::: GIVEN ENTRIES

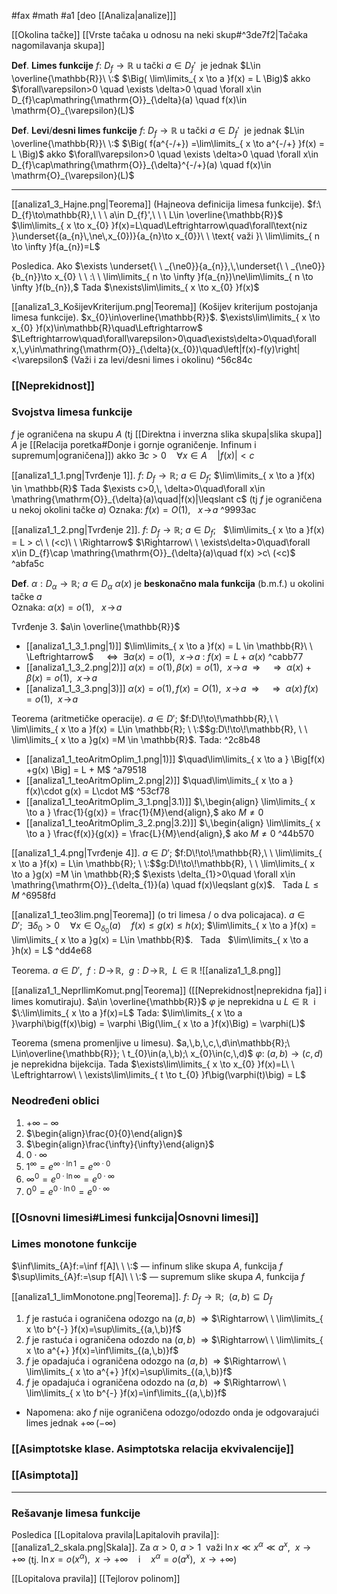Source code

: #fax #math #a1 [deo [[Analiza|analize]]]
$\:$

[[Okolina tačke]]
[[Vrste tačaka u odnosu na neki skup#^3de7f2|Tačaka nagomilavanja skupa]]


**Def**. **Limes funkcije** $f:\ D_{f}\to\mathbb{R}$ u tački $a\in  D_{f}'\:$ je jednak $L\in \overline{\mathbb{R}}\ \:$  $\Big( \lim\limits_{ x \to a }f(x) = L \Big)$ akko $\forall\varepsilon>0 \quad \exists \delta>0 \quad \forall x\in D_{f}\cap\mathring{\mathrm{O}}_{\delta}(a) \quad f(x)\in \mathrm{O}_{\varepsilon}(L)$

**Def**. **Levi**/**desni limes funkcije** $f:\ D_{f}\to\mathbb{R}$ u tački $a\in  D_{f}'\:$ je jednak $L\in \overline{\mathbb{R}}\ \:$  $\Big( f(a^{-/+}) =\lim\limits_{ x \to a^{-/+} }f(x) = L \Big)$ akko $\forall\varepsilon>0 \quad \exists \delta>0 \quad \forall x\in D_{f}\cap\mathring{\mathrm{O}}_{\delta}^{-/+}(a) \quad f(x)\in \mathrm{O}_{\varepsilon}(L)$

--- 

[[analiza1_3_Hajne.png|Teorema]] (Hajneova definicija limesa funkcije).
$f:\ D_{f}\to\mathbb{R},\ \ \ a\in  D_{f}',\ \ \  L\in \overline{\mathbb{R}}$
$\lim\limits_{ x \to x_{0} }f(x)=L\quad\Leftrightarrow\quad\forall\text{niz }\underset{(a_{n}\,\ne\,x_{0})}{a_{n}\to x_{0}}\ \ \text{ važi }\ \lim\limits_{ n \to \infty }f(a_{n})=L$

Posledica. Ako $\exists \underset{\ \ _{\ne0}}{a_{n}},\,\underset{\ \ _{\ne0}}{b_{n}}\to x_{0} \ \ :\ \ \lim\limits_{ n \to \infty }f(a_{n})\ne\lim\limits_{ n \to \infty }f(b_{n}),$
Tada $\nexists\lim\limits_{ x \to x_{0} }f(x)$
$\:$

[[analiza1_3_KošijevKriterijum.png|Teorema]] (Košijev kriterijum postojanja limesa funkcije). $x_{0}\in\overline{\mathbb{R}}$.
$\exists\lim\limits_{ x \to x_{0} }f(x)\in\mathbb{R}\quad\Leftrightarrow$
$\Leftrightarrow\quad\forall\varepsilon>0\quad\exists\delta>0\quad\forall x,\,y\in\mathring{\mathrm{O}}_{\delta}(x_{0})\quad\left|f(x)-f(y)\right|<\varepsilon$
(Važi i za levi/desni limes i okolinu) ^56c84c

### [[Neprekidnost]]

### Svojstva limesa funkcije

$f$ je ograničena na skupu $A$ (tj [[Direktna i inverzna slika skupa|slika skupa]] $A$ je [[Relacija poretka#Donje i gornje ograničenje. Infinum i supremum|ograničena]]) akko $\exists c>0 \quad \forall x\in A \quad |f(x)|<c$ 

[[analiza1_1_1.png|Tvrđenje 1]]. $f:\ D_{f}\to \mathbb{R}$; $a\in D_{f}$; $\lim\limits_{ x \to a }f(x) \in \mathbb{R}$ 
Tada $\exists c>0,\, \delta>0\quad\forall x\in \mathring{\mathrm{O}}_{\delta}(a)\quad|f(x)|\leqslant c$ 
(tj $f$ je ograničena u nekoj okolini tačke $a$)
Oznaka: $f(x) = O(1),\ \ \ x\!\to\! a$  ^9993ac

[[analiza1_1_2.png|Tvrđenje 2]]. $f:\ D_{f}\to \mathbb{R}$; $a\in D_{f}$; $\:$ $\lim\limits_{ x \to a }f(x) = L > c\ \  (<c)\ \ \Rightarrow$ $\Rightarrow\ \ \exists\delta>0\quad\forall x\in D_{f}\cap \mathring{\mathrm{O}}_{\delta}(a)\quad f(x) >c\  (<c)$  ^abfa5c

**Def**. $\alpha:D_{\alpha}\to \mathbb{R}$; $a\in D_{\alpha}$
$\alpha(x)$ je **beskonačno mala funkcija** (b.m.f.) u okolini tačke $a$  
Oznaka: $\alpha(x)=o(1),\ \ \ x\!\to\!a$

Tvrđenje 3. $a\in \overline{\mathbb{R}}$
- [[analiza1_1_3_1.png|1)]] $\lim\limits_{ x \to a }f(x) = L \in \mathbb{R}\ \ \Leftrightarrow$
  $\quad \Leftrightarrow\ \ \exists \alpha(x)=o(1), \ \ x\!\to\!a \ :\ f(x) = L + \alpha(x)$ ^cabb77
- [[analiza1_1_3_2.png|2)]] $\alpha(x)=o(1),\,\beta(x)=o(1),\ \ x\!\to\!a \ \ \Rightarrow$
  $\quad \Rightarrow \ \ \alpha(x) + \beta(x) = o(1),\ \ x\!\to\!a$
- [[analiza1_1_3_3.png|3)]] $\alpha(x)=o(1),\,f(x)=O(1),\ \ x\!\to\!a \ \ \Rightarrow$
  $\quad \Rightarrow \ \ \alpha(x) \, f(x) = o(1),\ \ x\!\to\!a$

Teorema (aritmetičke operacije). $a\in D';$ $f:D\!\to\!\mathbb{R},\ \ \lim\limits_{ x \to a }f(x) = L\in \mathbb{R}; \ \:$$g:D\!\to\!\mathbb{R}, \ \ \lim\limits_{ x \to a }g(x) =M \in \mathbb{R}$. Tada: ^2c8b48
- [[analiza1_1_teoAritmOplim_1.png|1)]] $\quad\lim\limits_{ x \to a } \Big[f(x) +g(x) \Big] = L + M$ ^a79518
- [[analiza1_1_teoAritmOplim_2.png|2)]] $\quad\lim\limits_{ x \to a } f(x)\cdot g(x) = L\cdot M$ ^53cf78
- [[analiza1_1_teoAritmOplim_3_1.png|3.1)]] $\,\begin{align} \lim\limits_{ x \to a } \frac{1}{g(x)} = \frac{1}{M}\end{align},$ ako $M\ne 0$
- [[analiza1_1_teoAritmOplim_3_2.png|3.2)]] $\,\begin{align} \lim\limits_{ x \to a } \frac{f(x)}{g(x)} = \frac{L}{M}\end{align},$ ako $M\ne 0$ ^44b570

[[analiza1_1_4.png|Tvrđenje 4]]. $a\in D';$
 $f:D\!\to\!\mathbb{R},\ \ \lim\limits_{ x \to a }f(x) = L\in \mathbb{R}; \ \:$$g:D\!\to\!\mathbb{R}, \ \  \lim\limits_{ x \to a }g(x) =M \in \mathbb{R};$
 $\exists \delta_{1}>0\quad \forall x\in \mathring{\mathrm{O}}_{\delta_{1}}(a) \quad f(x)\leqslant g(x)$. $\:$ Tada $L\leqslant M$ ^6958fd

[[analiza1_1_teo3lim.png|Teorema]] (o tri limesa / o dva policajaca).
$a \in D';\ \ \exists \delta_{0}>0\quad \forall x\in \mathrm{O}_{\delta_{0}}(a) \quad f(x)\leqslant g(x)\leqslant h(x);$
$\lim\limits_{ x \to a }f(x) = \lim\limits_{ x \to a }g(x) = L\in \mathbb{R}$. $\:$ Tada $\:$  $\lim\limits_{ x \to a }h(x) = L$ ^dd4e68

Teorema. $a\in D',\ \  f:D\!\to\!\mathbb{R},\ \ g:D\!\to\!\mathbb{R}, \ \ L\in \mathbb{R}$
![[analiza1_1_8.png]]

[[analiza1_1_NeprIlimKomut.png|Teorema]] ([[Neprekidnost|neprekidna fja]] i limes komutiraju). $a\in \overline{\mathbb{R}}$
$\varphi$ je neprekidna u $L\in\mathbb{R}\:$ i $\:\lim\limits_{ x \to a }f(x)=L$
Tada: $\lim\limits_{ x \to a }\varphi\big(f(x)\big) = \varphi \Big(\lim_{ x \to a }f(x)\Big) = \varphi(L)$

Teorema (smena promenljive u limesu). 
$a,\,b,\,c,\,d\in\mathbb{R};\ L\in\overline{\mathbb{R}}; \ t_{0}\in(a,\,b);\ x_{0}\in(c,\,d)$
$\varphi:\ (a,\,b)\to(c,\,d)$ je neprekidna bijekcija. Tada
$\exists\lim\limits_{ x \to x_{0} }f(x)=L\ \ \Leftrightarrow\ \ \exists\lim\limits_{ t \to t_{0} }f\big(\varphi(t)\big) = L$

### Neodređeni oblici
1. $+\infty -\infty$
2. $\begin{align}\frac{0}{0}\end{align}$
3. $\begin{align}\frac{\infty}{\infty}\end{align}$
4. $0\cdot\infty$
5. $1^{\infty}=e^{\infty\cdot\ln1}=e^{\infty\cdot0}$
6. $\infty^{0}=e^{0\cdot\ln\infty}=e^{0\cdot\infty}$
7. $0^{0}=e^{0\cdot\ln0}=e^{0\cdot\infty}$

### [[Osnovni limesi#Limesi funkcija|Osnovni limesi]]

### Limes monotone funkcije

$\inf\limits_{A}f:=\inf f[A]\ \ \:$ — infinum slike skupa $A$, funkcija $f$
$\sup\limits_{A}f:=\sup f[A]\ \ \:$ — supremum slike skupa $A$, funkcija $f$

[[analiza1_1_limMonotone.png|Teorema]]. $f:\ D_{f}\to\mathbb{R};\ \ (a,\,b)\subseteq D_{f}$
1. $f$ je rastuća i ograničena odozgo na $(a,\,b)\ \ \Rightarrow$
$\Rightarrow\ \ \lim\limits_{ x \to b^{-} }f(x)=\sup\limits_{(a,\,b)}f$
2. $f$ je rastuća i ograničena odozdo na $(a,\,b)\ \ \Rightarrow$
$\Rightarrow\ \ \lim\limits_{ x \to a^{+} }f(x)=\inf\limits_{(a,\,b)}f$
3. $f$ je opadajuća i ograničena odozgo na $(a,\,b)\ \ \Rightarrow$
$\Rightarrow\ \ \lim\limits_{ x \to a^{+} }f(x)=\sup\limits_{(a,\,b)}f$
4. $f$ je opadajuća i ograničena odozdo na $(a,\,b)\ \ \Rightarrow$
$\Rightarrow\ \ \lim\limits_{ x \to b^{-} }f(x)=\inf\limits_{(a,\,b)}f$
- Napomena: ako $f$ nije ograničena odozgo/odozdo onda je odgovarajući limes jednak $+\infty\,(-\infty)$

### [[Asimptotske klase. Asimptotska relacija ekvivalencije]]
### [[Asimptota]]
---
### Rešavanje limesa funkcije

Posledica [[Lopitalova pravila|Lapitalovih pravila]]:
[[analiza1_2_skala.png|Skala]]. Za $\alpha>0,\ a>1\:\:$važi
$\ln x \ll x^{\alpha}\ll a^{x},\ \ x\to+\infty$
(tj. $\ln x=o(x^{\alpha}),\ \ x\to +\infty\quad \mathrm{i}\quad x^{\alpha}=o(a^{x}),\ \ x\to +\infty$)

[[Lopitalova pravila]]
[[Tejlorov polinom]]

::::::

YOUR OBJECTIVE:
Output an exact copy of the lines beginning at the one that holds "### [[Asimptota]]" and running through the final line of the records.

OUTPUT OF THE EXERCISE:
### [[Asimptota]]
---
### Rešavanje limesa funkcije

Posledica [[Lopitalova pravila|Lapitalovih pravila]]:
[[analiza1_2_skala.png|Skala]]. Za $\alpha>0,\ a>1\:\:$važi
$\ln x \ll x^{\alpha}\ll a^{x},\ \ x\to+\infty$
(tj. $\ln x=o(x^{\alpha}),\ \ x\to +\infty\quad \mathrm{i}\quad x^{\alpha}=o(a^{x}),\ \ x\to +\infty$)

[[Lopitalova pravila]]
[[Tejlorov polinom]]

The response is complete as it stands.